Final answer:
The constructed 99% confidence interval for the population mean repair cost of refrigerators is from $144.85 to $155.15, and we can be 99% confident that the true population mean lies within this range.
Step-by-step explanation:
The student has asked to construct a 99% confidence interval for the population mean repair cost of refrigerators based on a sample mean of $150.00 and a standard deviation of $15.50 with a sample size of 60. To address this, we use the formula for a confidence interval which is given by:
Confidence Interval = Sample Mean ± (z-value * (Standard Deviation / √Sample Size))
First, we need to find the z-value that corresponds to a 99% confidence level. Looking up the z-value in the standard normal distribution table, we find that the z-value is approximately 2.576 for a 99% confidence interval.
Then we calculate the margin of error:
Margin of Error = 2.576 * ($15.50 / √60)
Margin of Error = 2.576 * ($15.50 / 7.746)

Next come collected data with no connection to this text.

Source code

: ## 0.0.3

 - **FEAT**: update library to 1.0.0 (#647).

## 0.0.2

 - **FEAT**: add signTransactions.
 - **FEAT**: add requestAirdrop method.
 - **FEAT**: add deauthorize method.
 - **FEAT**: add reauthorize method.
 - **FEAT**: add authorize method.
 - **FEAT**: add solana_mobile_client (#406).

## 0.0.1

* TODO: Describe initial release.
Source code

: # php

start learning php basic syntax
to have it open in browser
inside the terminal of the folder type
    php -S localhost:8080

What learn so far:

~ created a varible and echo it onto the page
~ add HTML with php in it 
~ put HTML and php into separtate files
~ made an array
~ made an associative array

Margin of Error = 2.576 * 2.001
Margin of Error ≈ $5.15
Now we can construct the confidence interval:
Lower Limit = $150.00 - $5.15 = $144.85
Upper Limit = $150.00 + $5.15 = $155.15
The 99% confidence interval for the population mean repair cost is from $144.85 to $155.15. Interpreting the results, we can be 99% confident that the true population mean for the repair costs of refrigerators lies within this interval.